There have been two releases of 'new' Vivaldi works recently, New Discoveries Volume 2, and this, Orlando furioso, 1714. More accurately, the opera is a new attribution, having previously been considered the work of the young composer Giovanni Alberto Rostori.
With so much mystery surrounding the work, there is still a whiff of the spurious about the new offering. Several arias are missing from the manuscript housed in Turin. More are incomplete. The whole of Act III has been lost. Surely, then, this recreation is more to do with musicology than music, and more Sardelli than Vivaldi?
As ever, Sardelli makes a very clear and convincing case in his notes which accompany the recording.

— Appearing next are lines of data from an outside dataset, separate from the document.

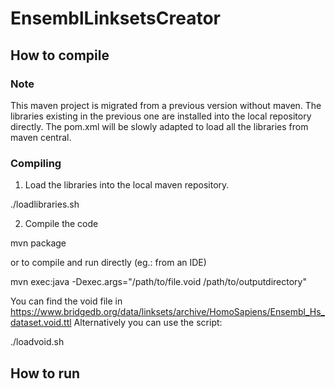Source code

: # EnsemblLinksetsCreator

## How to compile

### Note

This maven project is migrated from a previous version without maven.
The libraries existing in the previous one are installed into the local repository directly.
The pom.xml will be slowly adapted to load all the libraries from maven central.

### Compiling

1. Load the libraries into the local maven repository.

./loadlibraries.sh

2. Compile the code

mvn package

or to compile and run directly (eg.: from an IDE)

mvn exec:java -Dexec.args="/path/to/file.void /path/to/outputdirectory"

You can find the void file in https://www.bridgedb.org/data/linksets/archive/HomoSapiens/Ensembl_Hs_dataset.void.ttl
Alternatively you can use the script:

./loadvoid.sh

## How to run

He didn't want to burden the world, he says, with another pasticcio, and so rejected the idea of re-creating the third act. Those arias that are taken wholesale from the Vivaldi operas which pre-date this score (Ottone in villa and Orlando finto pazzo) were recycled by the composer himself, with one single exception. Where the music is supplied by Sardelli, filling in for the missing vocal and melodic lines, Sardelli argues that the only other viable alternative was to abandon the fragments altogether. And anyway, he says, 'in this case, the fragmentation was horizontal, not vertical: what was missing was not whole blocks of music but a few lines of a composition that had survived in part.' Perhaps he is being slightly disingenuous here. 'A few lines' refers, after all, to musical parts rather than bars. What has survived is often no more than the basso continuo part and the first few bars of melody.
Despite reservations, this CD has to represent one of the triumphs of recent times in Baroque music. Sardelli is a thoroughly assured Vivaldian, and there can't be anyone better equipped than he is to divine the composer's intentions.
Two great regrets for me in 2012 were (despite being in France for practically the whole year!) missing the climax of the Tour de France, and missing the Beaune Festival of Baroque Music, where this Vivaldi opera received its world premiere. Luckily, the current CDs capture the essence of what was missed last July. And while the opera does not match Vivaldi's best in this genre (it is not La fida ninfa, for example), it is spirited and engaging nonetheless. From the very first tracks of CD 1 (which feature the scarcely heard Sinfonia RV781, contemporaneous with this opera and probably written as an overture) it gives an illuminating insight into Vivaldi's early years as an opera composer and, at the same time, a superb example of inspired musicianship. A very worthy release from Naive.